Although I am guilty of my fare share of social, environmental and health "sins" myself despite my efforts to eradicate them (but I am definitely NOT a smoker), and I know there are plenty of other problems in the world, I just couldn't resist putting pen to paper, or rather "finger to keyboard" on this topic... It is work in progress - additions, changes, improvements are welcome! Also, I am by no means a poet, by the way, so please forgive any poetic and punctuation faux-pas!
Finally, and most importantly, to my dear smoking friends and acquaintances - I do not wish to offend (though I no doubt will), just to make a point...

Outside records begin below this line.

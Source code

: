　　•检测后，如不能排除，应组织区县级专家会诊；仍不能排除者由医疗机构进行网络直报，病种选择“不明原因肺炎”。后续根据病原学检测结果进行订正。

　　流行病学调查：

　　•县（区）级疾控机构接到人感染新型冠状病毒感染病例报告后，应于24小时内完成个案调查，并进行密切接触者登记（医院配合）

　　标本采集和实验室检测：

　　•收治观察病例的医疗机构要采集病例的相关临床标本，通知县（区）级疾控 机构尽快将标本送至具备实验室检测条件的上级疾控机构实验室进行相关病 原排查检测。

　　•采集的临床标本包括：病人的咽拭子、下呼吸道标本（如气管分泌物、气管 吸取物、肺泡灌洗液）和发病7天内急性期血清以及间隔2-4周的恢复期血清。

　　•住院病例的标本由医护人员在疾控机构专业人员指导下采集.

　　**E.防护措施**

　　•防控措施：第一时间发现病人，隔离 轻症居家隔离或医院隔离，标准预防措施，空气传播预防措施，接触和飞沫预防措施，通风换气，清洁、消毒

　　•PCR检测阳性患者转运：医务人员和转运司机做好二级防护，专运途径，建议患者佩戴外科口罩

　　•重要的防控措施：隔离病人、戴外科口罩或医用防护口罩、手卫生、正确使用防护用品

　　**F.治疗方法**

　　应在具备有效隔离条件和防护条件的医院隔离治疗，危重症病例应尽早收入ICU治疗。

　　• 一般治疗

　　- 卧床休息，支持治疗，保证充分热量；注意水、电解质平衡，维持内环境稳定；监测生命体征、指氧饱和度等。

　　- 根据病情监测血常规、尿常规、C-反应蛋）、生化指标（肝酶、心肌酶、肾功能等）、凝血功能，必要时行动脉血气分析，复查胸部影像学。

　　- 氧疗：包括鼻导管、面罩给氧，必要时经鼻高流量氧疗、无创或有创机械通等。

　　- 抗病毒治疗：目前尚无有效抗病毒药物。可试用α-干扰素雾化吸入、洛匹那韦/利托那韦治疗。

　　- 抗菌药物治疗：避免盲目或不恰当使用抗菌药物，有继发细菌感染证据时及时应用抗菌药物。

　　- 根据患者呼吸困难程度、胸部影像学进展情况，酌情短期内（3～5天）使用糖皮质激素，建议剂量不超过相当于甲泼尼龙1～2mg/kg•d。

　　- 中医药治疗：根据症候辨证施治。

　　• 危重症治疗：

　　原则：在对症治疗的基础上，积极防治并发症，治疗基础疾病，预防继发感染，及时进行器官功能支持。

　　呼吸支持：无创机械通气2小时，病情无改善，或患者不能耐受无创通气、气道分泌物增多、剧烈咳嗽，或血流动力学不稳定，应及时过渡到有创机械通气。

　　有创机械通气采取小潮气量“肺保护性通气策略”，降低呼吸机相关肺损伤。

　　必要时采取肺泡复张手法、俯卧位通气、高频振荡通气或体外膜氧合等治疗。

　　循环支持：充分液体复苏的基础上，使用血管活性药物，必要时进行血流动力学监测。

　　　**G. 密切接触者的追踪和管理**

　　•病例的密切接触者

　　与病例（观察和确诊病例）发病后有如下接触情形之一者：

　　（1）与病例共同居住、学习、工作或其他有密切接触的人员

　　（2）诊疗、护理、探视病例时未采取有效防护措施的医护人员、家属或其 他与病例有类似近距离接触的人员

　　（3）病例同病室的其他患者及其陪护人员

"I smoke, therefore I stink"
you make me ill,
when you light up that stick-shaped pill,
full of junk - worse than a skunk.
What makes you think I like that stink?!
I do not wish to gulp that "ink"
that makes our lungs turn black.
'twill make you want to hack
when many years from here
we may both yet shed a tear.
It really frightens me;
I try to get that you can't see
disease a-plenty comes from this
and more besides: the corporate bliss,
the streams of profits coming in,
thrust at pol'ticians so that they win
another smoker yet to start
while slicing up their profit tart.
I doff my hat to those who quit,
and those who want to stop legit
remember that you hold the power -
you are no victim, and vict'ry's ours!
And to finish off and refocus on my actual focus of this blog, which is our relationship to nature, a quote from "Hungry City" (p.244 in my edition), just read today: "Soaring levels of obesity, Type 2 diabetes and Type-B malnutrition - surely the most ironic of all urban diseases - meant that eating had overtaken smoking as America's most injurious activity" (and this was in 1993)!
In case you were wondering, according to Steel's notes in the back of the book, Type B malnutrition = "describes the effect of eating too many processed foods, leaving people simultaneously obese and undernourished, with a high risk of developing heart disease and Type 2 diabetes".